◆ **Requirement**
Needed from the data below: every line from the one with "[Download 📥](./configs/server_81_RU.ovpn) | 4.8 |" up to and including the one with "[Download 📥](./configs/server_89_JP.ovpn) | 4.2 |", repeated exactly and with nothing else.

-------- Data to examine --------

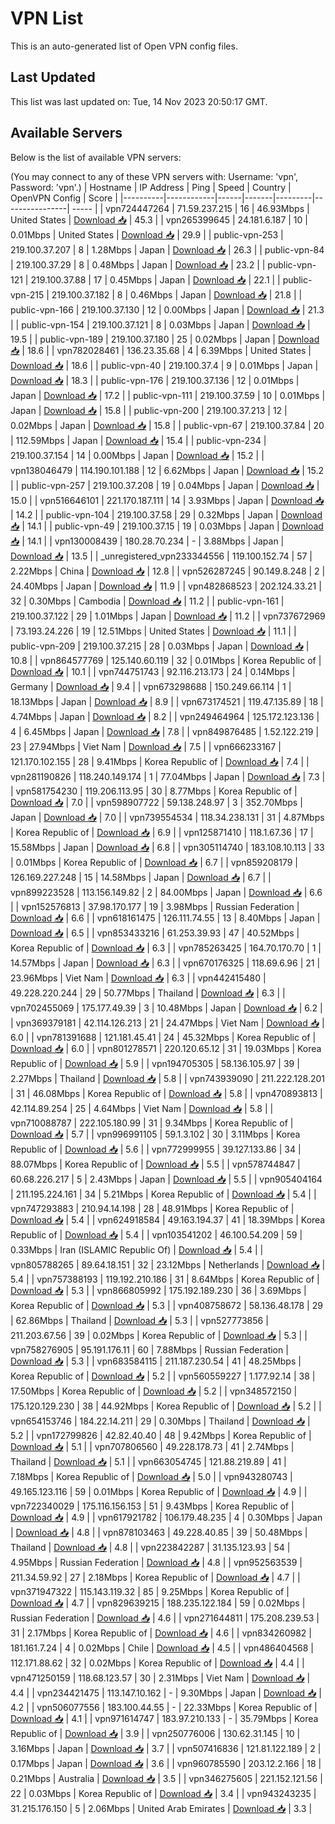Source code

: # VPN List

This is an auto-generated list of Open VPN config files.

## Last Updated

This list was last updated on: Tue, 14 Nov 2023 20:50:17 GMT.

## Available Servers

Below is the list of available VPN servers:

(You may connect to any of these VPN servers with: Username: 'vpn', Password: 'vpn'.)
| Hostname | IP Address | Ping | Speed | Country | OpenVPN Config | Score |
|----------|------------|------|-------|---------|----------------| ----- |
| vpn724447264 | 71.59.237.215 | 16 | 46.93Mbps | United States | [Download 📥](./configs/server_0_US.ovpn) | 45.3 |
| vpn265399645 | 24.181.6.187 | 10 | 0.01Mbps | United States | [Download 📥](./configs/server_1_US.ovpn) | 29.9 |
| public-vpn-253 | 219.100.37.207 | 8 | 1.28Mbps | Japan | [Download 📥](./configs/server_2_JP.ovpn) | 26.3 |
| public-vpn-84 | 219.100.37.29 | 8 | 0.48Mbps | Japan | [Download 📥](./configs/server_3_JP.ovpn) | 23.2 |
| public-vpn-121 | 219.100.37.88 | 17 | 0.45Mbps | Japan | [Download 📥](./configs/server_4_JP.ovpn) | 22.1 |
| public-vpn-215 | 219.100.37.182 | 8 | 0.46Mbps | Japan | [Download 📥](./configs/server_5_JP.ovpn) | 21.8 |
| public-vpn-166 | 219.100.37.130 | 12 | 0.00Mbps | Japan | [Download 📥](./configs/server_6_JP.ovpn) | 21.3 |
| public-vpn-154 | 219.100.37.121 | 8 | 0.03Mbps | Japan | [Download 📥](./configs/server_7_JP.ovpn) | 19.5 |
| public-vpn-189 | 219.100.37.180 | 25 | 0.02Mbps | Japan | [Download 📥](./configs/server_8_JP.ovpn) | 18.6 |
| vpn782028461 | 136.23.35.68 | 4 | 6.39Mbps | United States | [Download 📥](./configs/server_9_US.ovpn) | 18.6 |
| public-vpn-40 | 219.100.37.4 | 9 | 0.01Mbps | Japan | [Download 📥](./configs/server_10_JP.ovpn) | 18.3 |
| public-vpn-176 | 219.100.37.136 | 12 | 0.01Mbps | Japan | [Download 📥](./configs/server_11_JP.ovpn) | 17.2 |
| public-vpn-111 | 219.100.37.59 | 10 | 0.01Mbps | Japan | [Download 📥](./configs/server_12_JP.ovpn) | 15.8 |
| public-vpn-200 | 219.100.37.213 | 12 | 0.02Mbps | Japan | [Download 📥](./configs/server_13_JP.ovpn) | 15.8 |
| public-vpn-67 | 219.100.37.84 | 20 | 112.59Mbps | Japan | [Download 📥](./configs/server_14_JP.ovpn) | 15.4 |
| public-vpn-234 | 219.100.37.154 | 14 | 0.00Mbps | Japan | [Download 📥](./configs/server_15_JP.ovpn) | 15.2 |
| vpn138046479 | 114.190.101.188 | 12 | 6.62Mbps | Japan | [Download 📥](./configs/server_16_JP.ovpn) | 15.2 |
| public-vpn-257 | 219.100.37.208 | 19 | 0.04Mbps | Japan | [Download 📥](./configs/server_17_JP.ovpn) | 15.0 |
| vpn516646101 | 221.170.187.111 | 14 | 3.93Mbps | Japan | [Download 📥](./configs/server_18_JP.ovpn) | 14.2 |
| public-vpn-104 | 219.100.37.58 | 29 | 0.32Mbps | Japan | [Download 📥](./configs/server_19_JP.ovpn) | 14.1 |
| public-vpn-49 | 219.100.37.15 | 19 | 0.03Mbps | Japan | [Download 📥](./configs/server_20_JP.ovpn) | 14.1 |
| vpn130008439 | 180.28.70.234 | - | 3.88Mbps | Japan | [Download 📥](./configs/server_21_JP.ovpn) | 13.5 |
| _unregistered_vpn233344556 | 119.100.152.74 | 57 | 2.22Mbps | China | [Download 📥](./configs/server_22_CN.ovpn) | 12.8 |
| vpn526287245 | 90.149.8.248 | 2 | 24.40Mbps | Japan | [Download 📥](./configs/server_23_JP.ovpn) | 11.9 |
| vpn482868523 | 202.124.33.21 | 32 | 0.30Mbps | Cambodia | [Download 📥](./configs/server_24_KH.ovpn) | 11.2 |
| public-vpn-161 | 219.100.37.122 | 29 | 1.01Mbps | Japan | [Download 📥](./configs/server_25_JP.ovpn) | 11.2 |
| vpn737672969 | 73.193.24.226 | 19 | 12.51Mbps | United States | [Download 📥](./configs/server_26_US.ovpn) | 11.1 |
| public-vpn-209 | 219.100.37.215 | 28 | 0.03Mbps | Japan | [Download 📥](./configs/server_27_JP.ovpn) | 10.8 |
| vpn864577769 | 125.140.60.119 | 32 | 0.01Mbps | Korea Republic of | [Download 📥](./configs/server_28_KR.ovpn) | 10.1 |
| vpn744751743 | 92.116.213.173 | 24 | 0.14Mbps | Germany | [Download 📥](./configs/server_29_DE.ovpn) | 9.4 |
| vpn673298688 | 150.249.66.114 | 1 | 18.13Mbps | Japan | [Download 📥](./configs/server_30_JP.ovpn) | 8.9 |
| vpn673174521 | 119.47.135.89 | 18 | 4.74Mbps | Japan | [Download 📥](./configs/server_31_JP.ovpn) | 8.2 |
| vpn249464964 | 125.172.123.136 | 4 | 6.45Mbps | Japan | [Download 📥](./configs/server_32_JP.ovpn) | 7.8 |
| vpn849876485 | 1.52.122.219 | 23 | 27.94Mbps | Viet Nam | [Download 📥](./configs/server_33_VN.ovpn) | 7.5 |
| vpn666233167 | 121.170.102.155 | 28 | 9.41Mbps | Korea Republic of | [Download 📥](./configs/server_34_KR.ovpn) | 7.4 |
| vpn281190826 | 118.240.149.174 | 1 | 77.04Mbps | Japan | [Download 📥](./configs/server_35_JP.ovpn) | 7.3 |
| vpn581754230 | 119.206.113.95 | 30 | 8.77Mbps | Korea Republic of | [Download 📥](./configs/server_36_KR.ovpn) | 7.0 |
| vpn598907722 | 59.138.248.97 | 3 | 352.70Mbps | Japan | [Download 📥](./configs/server_37_JP.ovpn) | 7.0 |
| vpn739554534 | 118.34.238.131 | 31 | 4.87Mbps | Korea Republic of | [Download 📥](./configs/server_38_KR.ovpn) | 6.9 |
| vpn125871410 | 118.1.67.36 | 17 | 15.58Mbps | Japan | [Download 📥](./configs/server_39_JP.ovpn) | 6.8 |
| vpn305114740 | 183.108.10.113 | 33 | 0.01Mbps | Korea Republic of | [Download 📥](./configs/server_40_KR.ovpn) | 6.7 |
| vpn859208179 | 126.169.227.248 | 15 | 14.58Mbps | Japan | [Download 📥](./configs/server_41_JP.ovpn) | 6.7 |
| vpn899223528 | 113.156.149.82 | 2 | 84.00Mbps | Japan | [Download 📥](./configs/server_42_JP.ovpn) | 6.6 |
| vpn152576813 | 37.98.170.177 | 19 | 3.98Mbps | Russian Federation | [Download 📥](./configs/server_43_RU.ovpn) | 6.6 |
| vpn618161475 | 126.111.74.55 | 13 | 8.40Mbps | Japan | [Download 📥](./configs/server_44_JP.ovpn) | 6.5 |
| vpn853433216 | 61.253.39.93 | 47 | 40.52Mbps | Korea Republic of | [Download 📥](./configs/server_45_KR.ovpn) | 6.3 |
| vpn785263425 | 164.70.170.70 | 1 | 14.57Mbps | Japan | [Download 📥](./configs/server_46_JP.ovpn) | 6.3 |
| vpn670176325 | 118.69.6.96 | 21 | 23.96Mbps | Viet Nam | [Download 📥](./configs/server_47_VN.ovpn) | 6.3 |
| vpn442415480 | 49.228.220.244 | 29 | 50.77Mbps | Thailand | [Download 📥](./configs/server_48_TH.ovpn) | 6.3 |
| vpn702455069 | 175.177.49.39 | 3 | 10.48Mbps | Japan | [Download 📥](./configs/server_49_JP.ovpn) | 6.2 |
| vpn369379181 | 42.114.126.213 | 21 | 24.47Mbps | Viet Nam | [Download 📥](./configs/server_50_VN.ovpn) | 6.0 |
| vpn781391688 | 121.181.45.41 | 24 | 45.32Mbps | Korea Republic of | [Download 📥](./configs/server_51_KR.ovpn) | 6.0 |
| vpn801278571 | 220.120.65.12 | 31 | 19.03Mbps | Korea Republic of | [Download 📥](./configs/server_52_KR.ovpn) | 5.9 |
| vpn194705305 | 58.136.105.97 | 39 | 2.27Mbps | Thailand | [Download 📥](./configs/server_53_TH.ovpn) | 5.8 |
| vpn743939090 | 211.222.128.201 | 31 | 46.08Mbps | Korea Republic of | [Download 📥](./configs/server_54_KR.ovpn) | 5.8 |
| vpn470893813 | 42.114.89.254 | 25 | 4.64Mbps | Viet Nam | [Download 📥](./configs/server_55_VN.ovpn) | 5.8 |
| vpn710088787 | 222.105.180.99 | 31 | 9.34Mbps | Korea Republic of | [Download 📥](./configs/server_56_KR.ovpn) | 5.7 |
| vpn996991105 | 59.1.3.102 | 30 | 3.11Mbps | Korea Republic of | [Download 📥](./configs/server_57_KR.ovpn) | 5.6 |
| vpn772999955 | 39.127.133.86 | 34 | 88.07Mbps | Korea Republic of | [Download 📥](./configs/server_58_KR.ovpn) | 5.5 |
| vpn578744847 | 60.68.226.217 | 5 | 2.43Mbps | Japan | [Download 📥](./configs/server_59_JP.ovpn) | 5.5 |
| vpn905404164 | 211.195.224.161 | 34 | 5.21Mbps | Korea Republic of | [Download 📥](./configs/server_60_KR.ovpn) | 5.4 |
| vpn747293883 | 210.94.14.198 | 28 | 48.91Mbps | Korea Republic of | [Download 📥](./configs/server_61_KR.ovpn) | 5.4 |
| vpn624918584 | 49.163.194.37 | 41 | 18.39Mbps | Korea Republic of | [Download 📥](./configs/server_62_KR.ovpn) | 5.4 |
| vpn103541202 | 46.100.54.209 | 59 | 0.33Mbps | Iran (ISLAMIC Republic Of) | [Download 📥](./configs/server_63_IR.ovpn) | 5.4 |
| vpn805788265 | 89.64.18.151 | 32 | 23.12Mbps | Netherlands | [Download 📥](./configs/server_64_NL.ovpn) | 5.4 |
| vpn757388193 | 119.192.210.186 | 31 | 8.64Mbps | Korea Republic of | [Download 📥](./configs/server_65_KR.ovpn) | 5.3 |
| vpn866805992 | 175.192.189.230 | 36 | 3.69Mbps | Korea Republic of | [Download 📥](./configs/server_66_KR.ovpn) | 5.3 |
| vpn408758672 | 58.136.48.178 | 29 | 62.86Mbps | Thailand | [Download 📥](./configs/server_67_TH.ovpn) | 5.3 |
| vpn527773856 | 211.203.67.56 | 39 | 0.02Mbps | Korea Republic of | [Download 📥](./configs/server_68_KR.ovpn) | 5.3 |
| vpn758276905 | 95.191.176.11 | 60 | 7.88Mbps | Russian Federation | [Download 📥](./configs/server_69_RU.ovpn) | 5.3 |
| vpn683584115 | 211.187.230.54 | 41 | 48.25Mbps | Korea Republic of | [Download 📥](./configs/server_70_KR.ovpn) | 5.2 |
| vpn560559227 | 1.177.92.14 | 38 | 17.50Mbps | Korea Republic of | [Download 📥](./configs/server_71_KR.ovpn) | 5.2 |
| vpn348572150 | 175.120.129.230 | 38 | 44.92Mbps | Korea Republic of | [Download 📥](./configs/server_72_KR.ovpn) | 5.2 |
| vpn654153746 | 184.22.14.211 | 29 | 0.30Mbps | Thailand | [Download 📥](./configs/server_73_TH.ovpn) | 5.2 |
| vpn172799826 | 42.82.40.40 | 48 | 9.42Mbps | Korea Republic of | [Download 📥](./configs/server_74_KR.ovpn) | 5.1 |
| vpn707806560 | 49.228.178.73 | 41 | 2.74Mbps | Thailand | [Download 📥](./configs/server_75_TH.ovpn) | 5.1 |
| vpn663054745 | 121.88.219.89 | 41 | 7.18Mbps | Korea Republic of | [Download 📥](./configs/server_76_KR.ovpn) | 5.0 |
| vpn943280743 | 49.165.123.116 | 59 | 0.01Mbps | Korea Republic of | [Download 📥](./configs/server_77_KR.ovpn) | 4.9 |
| vpn722340029 | 175.116.156.153 | 51 | 9.43Mbps | Korea Republic of | [Download 📥](./configs/server_78_KR.ovpn) | 4.9 |
| vpn617921782 | 106.179.48.235 | 4 | 0.30Mbps | Japan | [Download 📥](./configs/server_79_JP.ovpn) | 4.8 |
| vpn878103463 | 49.228.40.85 | 39 | 50.48Mbps | Thailand | [Download 📥](./configs/server_80_TH.ovpn) | 4.8 |
| vpn223842287 | 31.135.123.93 | 54 | 4.95Mbps | Russian Federation | [Download 📥](./configs/server_81_RU.ovpn) | 4.8 |
| vpn952563539 | 211.34.59.92 | 27 | 2.18Mbps | Korea Republic of | [Download 📥](./configs/server_82_KR.ovpn) | 4.7 |
| vpn371947322 | 115.143.119.32 | 85 | 9.25Mbps | Korea Republic of | [Download 📥](./configs/server_83_KR.ovpn) | 4.7 |
| vpn829639215 | 188.235.122.184 | 59 | 0.02Mbps | Russian Federation | [Download 📥](./configs/server_84_RU.ovpn) | 4.6 |
| vpn271644811 | 175.208.239.53 | 31 | 2.17Mbps | Korea Republic of | [Download 📥](./configs/server_85_KR.ovpn) | 4.6 |
| vpn834260982 | 181.161.7.24 | 4 | 0.02Mbps | Chile | [Download 📥](./configs/server_86_CL.ovpn) | 4.5 |
| vpn486404568 | 112.171.88.62 | 32 | 0.02Mbps | Korea Republic of | [Download 📥](./configs/server_87_KR.ovpn) | 4.4 |
| vpn471250159 | 118.68.123.57 | 30 | 2.31Mbps | Viet Nam | [Download 📥](./configs/server_88_VN.ovpn) | 4.4 |
| vpn234421475 | 113.147.10.162 | - | 9.30Mbps | Japan | [Download 📥](./configs/server_89_JP.ovpn) | 4.2 |
| vpn506077556 | 183.100.44.55 | - | 22.33Mbps | Korea Republic of | [Download 📥](./configs/server_90_KR.ovpn) | 4.1 |
| vpn971614747 | 183.97.210.133 | - | 35.79Mbps | Korea Republic of | [Download 📥](./configs/server_91_KR.ovpn) | 3.9 |
| vpn250776006 | 130.62.31.145 | 10 | 3.16Mbps | Japan | [Download 📥](./configs/server_92_JP.ovpn) | 3.7 |
| vpn507416836 | 121.81.122.189 | 2 | 0.17Mbps | Japan | [Download 📥](./configs/server_93_JP.ovpn) | 3.6 |
| vpn960785590 | 203.12.2.166 | 18 | 0.21Mbps | Australia | [Download 📥](./configs/server_94_AU.ovpn) | 3.5 |
| vpn346275605 | 221.152.121.56 | 22 | 0.03Mbps | Korea Republic of | [Download 📥](./configs/server_95_KR.ovpn) | 3.4 |
| vpn943243235 | 31.215.176.150 | 5 | 2.06Mbps | United Arab Emirates | [Download 📥](./configs/server_96_AE.ovpn) | 3.3 |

--------

◆ **Output of the exercise**
| vpn223842287 | 31.135.123.93 | 54 | 4.95Mbps | Russian Federation | [Download 📥](./configs/server_81_RU.ovpn) | 4.8 |
| vpn952563539 | 211.34.59.92 | 27 | 2.18Mbps | Korea Republic of | [Download 📥](./configs/server_82_KR.ovpn) | 4.7 |
| vpn371947322 | 115.143.119.32 | 85 | 9.25Mbps | Korea Republic of | [Download 📥](./configs/server_83_KR.ovpn) | 4.7 |
| vpn829639215 | 188.235.122.184 | 59 | 0.02Mbps | Russian Federation | [Download 📥](./configs/server_84_RU.ovpn) | 4.6 |
| vpn271644811 | 175.208.239.53 | 31 | 2.17Mbps | Korea Republic of | [Download 📥](./configs/server_85_KR.ovpn) | 4.6 |
| vpn834260982 | 181.161.7.24 | 4 | 0.02Mbps | Chile | [Download 📥](./configs/server_86_CL.ovpn) | 4.5 |
| vpn486404568 | 112.171.88.62 | 32 | 0.02Mbps | Korea Republic of | [Download 📥](./configs/server_87_KR.ovpn) | 4.4 |
| vpn471250159 | 118.68.123.57 | 30 | 2.31Mbps | Viet Nam | [Download 📥](./configs/server_88_VN.ovpn) | 4.4 |
| vpn234421475 | 113.147.10.162 | - | 9.30Mbps | Japan | [Download 📥](./configs/server_89_JP.ovpn) | 4.2 |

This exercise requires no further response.